*Exercise details*.
Return every line below in which "Parameters" appears.

[Stored entries]
━━━━━━━━━━━━━━━━

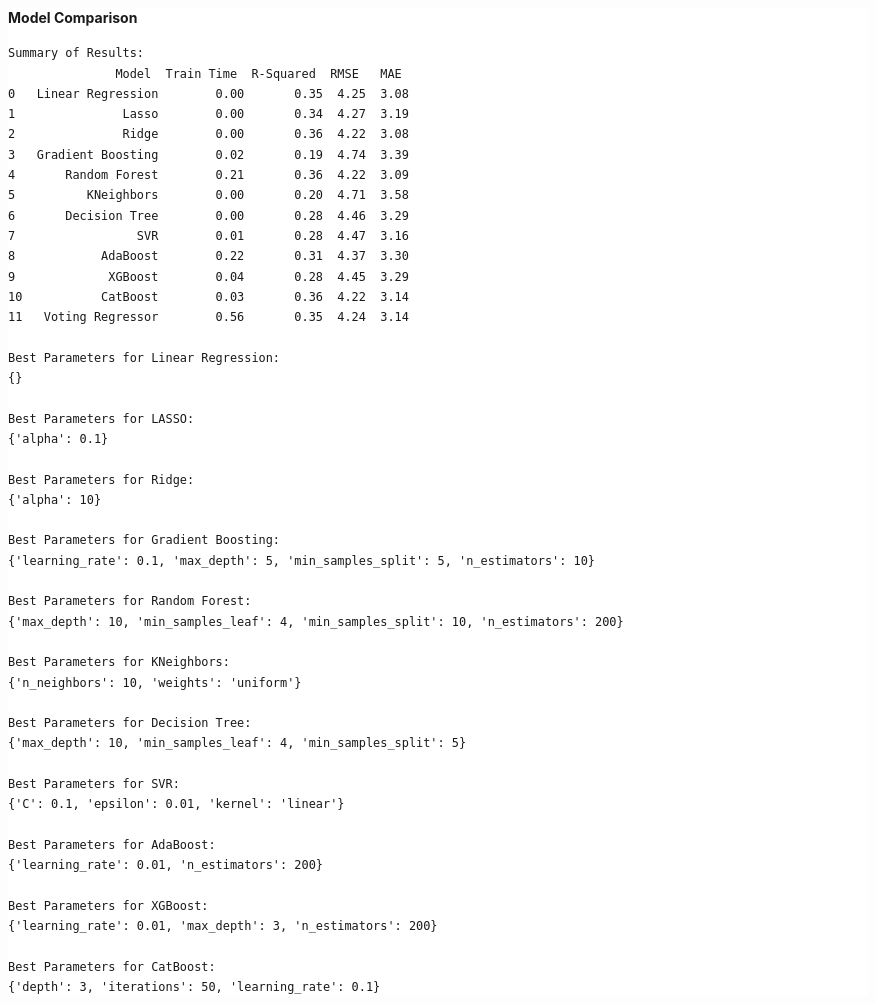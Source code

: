 **Model Comparison**
 ```
Summary of Results:
                Model  Train Time  R-Squared  RMSE   MAE
0   Linear Regression        0.00       0.35  4.25  3.08
1               Lasso        0.00       0.34  4.27  3.19
2               Ridge        0.00       0.36  4.22  3.08
3   Gradient Boosting        0.02       0.19  4.74  3.39
4       Random Forest        0.21       0.36  4.22  3.09
5          KNeighbors        0.00       0.20  4.71  3.58
6       Decision Tree        0.00       0.28  4.46  3.29
7                 SVR        0.01       0.28  4.47  3.16
8            AdaBoost        0.22       0.31  4.37  3.30
9             XGBoost        0.04       0.28  4.45  3.29
10           CatBoost        0.03       0.36  4.22  3.14
11   Voting Regressor        0.56       0.35  4.24  3.14

Best Parameters for Linear Regression:
{}

Best Parameters for LASSO:
{'alpha': 0.1}

Best Parameters for Ridge:
{'alpha': 10}

Best Parameters for Gradient Boosting:
{'learning_rate': 0.1, 'max_depth': 5, 'min_samples_split': 5, 'n_estimators': 10}

Best Parameters for Random Forest:
{'max_depth': 10, 'min_samples_leaf': 4, 'min_samples_split': 10, 'n_estimators': 200}

Best Parameters for KNeighbors:
{'n_neighbors': 10, 'weights': 'uniform'}

Best Parameters for Decision Tree:
{'max_depth': 10, 'min_samples_leaf': 4, 'min_samples_split': 5}

Best Parameters for SVR:
{'C': 0.1, 'epsilon': 0.01, 'kernel': 'linear'}

Best Parameters for AdaBoost:
{'learning_rate': 0.01, 'n_estimators': 200}

Best Parameters for XGBoost:
{'learning_rate': 0.01, 'max_depth': 3, 'n_estimators': 200}

Best Parameters for CatBoost:
{'depth': 3, 'iterations': 50, 'learning_rate': 0.1}

 ```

━━━━━━━━━━━━━━━━

*Task result*.
Best Parameters for Linear Regression:
Best Parameters for LASSO:
Best Parameters for Ridge:
Best Parameters for Gradient Boosting:
Best Parameters for Random Forest:
Best Parameters for KNeighbors:
Best Parameters for Decision Tree:
Best Parameters for SVR:
Best Parameters for AdaBoost:
Best Parameters for XGBoost:
Best Parameters for CatBoost:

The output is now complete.